| Directions |
When you reach the line below that has "## Overview", start returning lines exactly, and stop after the line that has "Views in MainWindow.xaml.cs"; skip the pictures.
· · ·
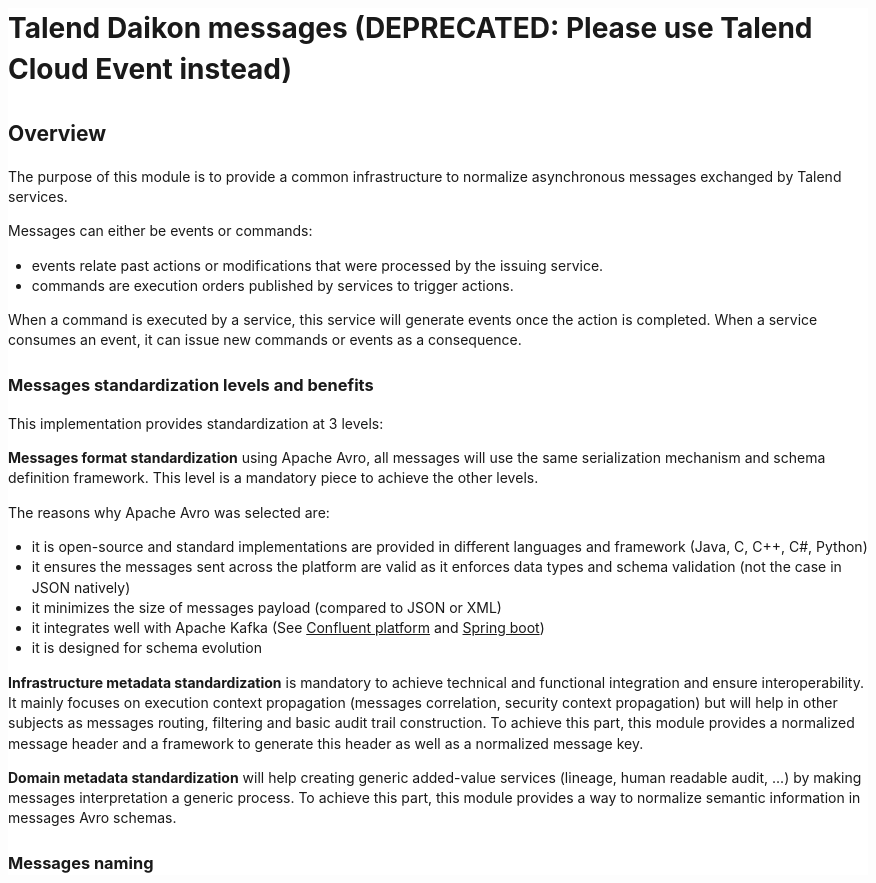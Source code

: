 # Talend Daikon messages (DEPRECATED: Please use Talend Cloud Event instead)

## Overview

The purpose of this module is to provide a common infrastructure to normalize asynchronous messages exchanged by Talend services.

Messages can either be events or commands:
- events relate past actions or modifications that were processed by the issuing service. 
- commands are execution orders published by services to trigger actions. 

When a command is executed by a service, this service will generate events once the action is completed. 
When a service consumes an event, it can issue new commands or events as a consequence.

### Messages standardization levels and benefits

This implementation provides standardization at 3 levels:

**Messages format standardization** using Apache Avro, all messages will use the same serialization mechanism and schema definition
framework. This level is a mandatory piece to achieve the other levels.
 
The reasons why Apache Avro was selected are:
- it is open-source and standard implementations are provided in different languages and framework (Java, C, C++, C#, Python)
- it ensures the messages sent across the platform are valid as it enforces data types and schema validation (not the case in JSON natively)  
- it minimizes the size of messages payload (compared to JSON or XML)
- it integrates well with Apache Kafka (See [Confluent platform](https://docs.confluent.io/current/platform.html) 
 and [Spring boot](https://docs.spring.io/spring-cloud-stream/docs/current/reference/html/schema-evolution.html))
- it is designed for schema evolution

**Infrastructure metadata standardization** is mandatory to achieve technical and functional integration and ensure interoperability. 
 It mainly focuses on execution context propagation (messages correlation, security context propagation) but will help in other subjects as 
 messages routing, filtering and basic audit trail construction. To achieve this part, this module provides a normalized message header and 
 a framework to generate this header as well as a normalized message key.

**Domain metadata standardization** will help creating generic added-value services (lineage, human readable audit, ...) by 
 making messages interpretation a generic process. To achieve this part, this module provides a way to normalize semantic information in 
 messages Avro schemas.

### Messages naming
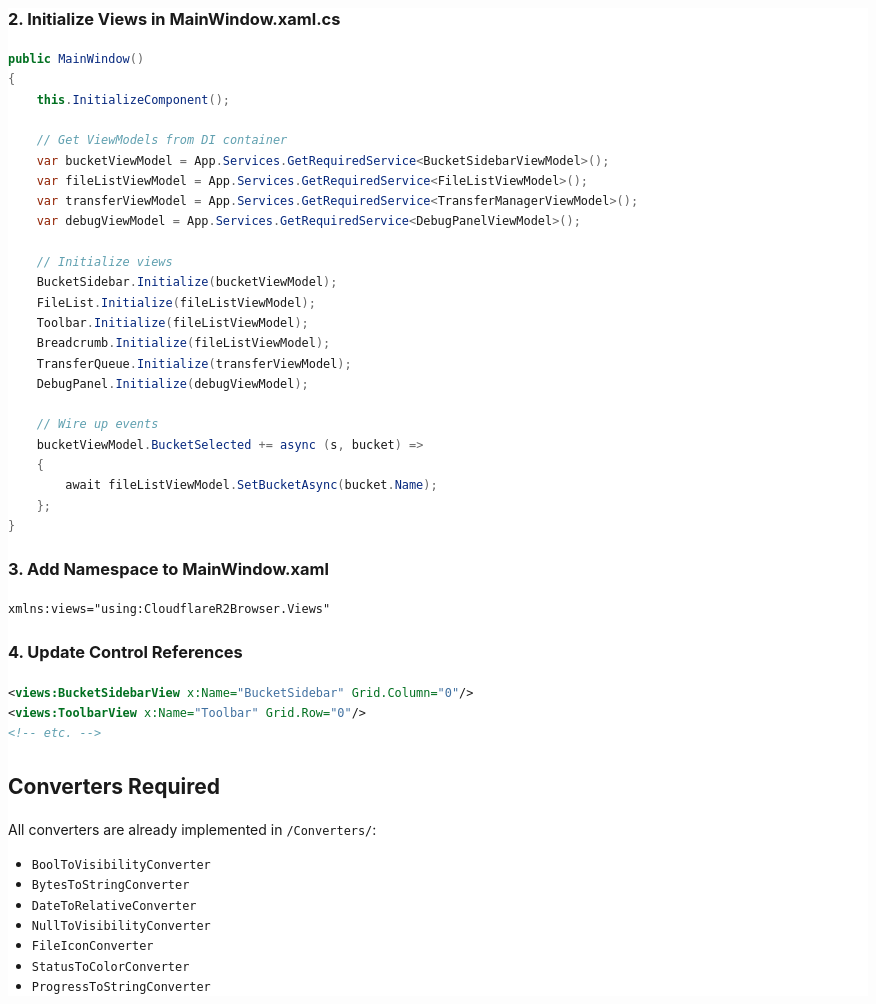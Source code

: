 ### 2. Initialize Views in MainWindow.xaml.cs

```csharp
public MainWindow()
{
    this.InitializeComponent();

    // Get ViewModels from DI container
    var bucketViewModel = App.Services.GetRequiredService<BucketSidebarViewModel>();
    var fileListViewModel = App.Services.GetRequiredService<FileListViewModel>();
    var transferViewModel = App.Services.GetRequiredService<TransferManagerViewModel>();
    var debugViewModel = App.Services.GetRequiredService<DebugPanelViewModel>();

    // Initialize views
    BucketSidebar.Initialize(bucketViewModel);
    FileList.Initialize(fileListViewModel);
    Toolbar.Initialize(fileListViewModel);
    Breadcrumb.Initialize(fileListViewModel);
    TransferQueue.Initialize(transferViewModel);
    DebugPanel.Initialize(debugViewModel);

    // Wire up events
    bucketViewModel.BucketSelected += async (s, bucket) =>
    {
        await fileListViewModel.SetBucketAsync(bucket.Name);
    };
}
```

### 3. Add Namespace to MainWindow.xaml

```xml
xmlns:views="using:CloudflareR2Browser.Views"
```

### 4. Update Control References

```xml
<views:BucketSidebarView x:Name="BucketSidebar" Grid.Column="0"/>
<views:ToolbarView x:Name="Toolbar" Grid.Row="0"/>
<!-- etc. -->
```

## Converters Required

All converters are already implemented in `/Converters/`:
- `BoolToVisibilityConverter`
- `BytesToStringConverter`
- `DateToRelativeConverter`
- `NullToVisibilityConverter`
- `FileIconConverter`
- `StatusToColorConverter`
- `ProgressToStringConverter`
· · ·
| Answer area |
## Overview

The purpose of this module is to provide a common infrastructure to normalize asynchronous messages exchanged by Talend services.

Messages can either be events or commands:
- events relate past actions or modifications that were processed by the issuing service. 
- commands are execution orders published by services to trigger actions. 

When a command is executed by a service, this service will generate events once the action is completed. 
When a service consumes an event, it can issue new commands or events as a consequence.

### Messages standardization levels and benefits

This implementation provides standardization at 3 levels:

**Messages format standardization** using Apache Avro, all messages will use the same serialization mechanism and schema definition
framework. This level is a mandatory piece to achieve the other levels.
 
The reasons why Apache Avro was selected are:
- it is open-source and standard implementations are provided in different languages and framework (Java, C, C++, C#, Python)
- it ensures the messages sent across the platform are valid as it enforces data types and schema validation (not the case in JSON natively)  
- it minimizes the size of messages payload (compared to JSON or XML)
- it integrates well with Apache Kafka (See [Confluent platform](https://docs.confluent.io/current/platform.html) 
 and [Spring boot](https://docs.spring.io/spring-cloud-stream/docs/current/reference/html/schema-evolution.html))
- it is designed for schema evolution

**Infrastructure metadata standardization** is mandatory to achieve technical and functional integration and ensure interoperability. 
 It mainly focuses on execution context propagation (messages correlation, security context propagation) but will help in other subjects as 
 messages routing, filtering and basic audit trail construction. To achieve this part, this module provides a normalized message header and 
 a framework to generate this header as well as a normalized message key.

**Domain metadata standardization** will help creating generic added-value services (lineage, human readable audit, ...) by 
 making messages interpretation a generic process. To achieve this part, this module provides a way to normalize semantic information in 
 messages Avro schemas.

### Messages naming
Source code

: ### 2. Initialize Views in MainWindow.xaml.cs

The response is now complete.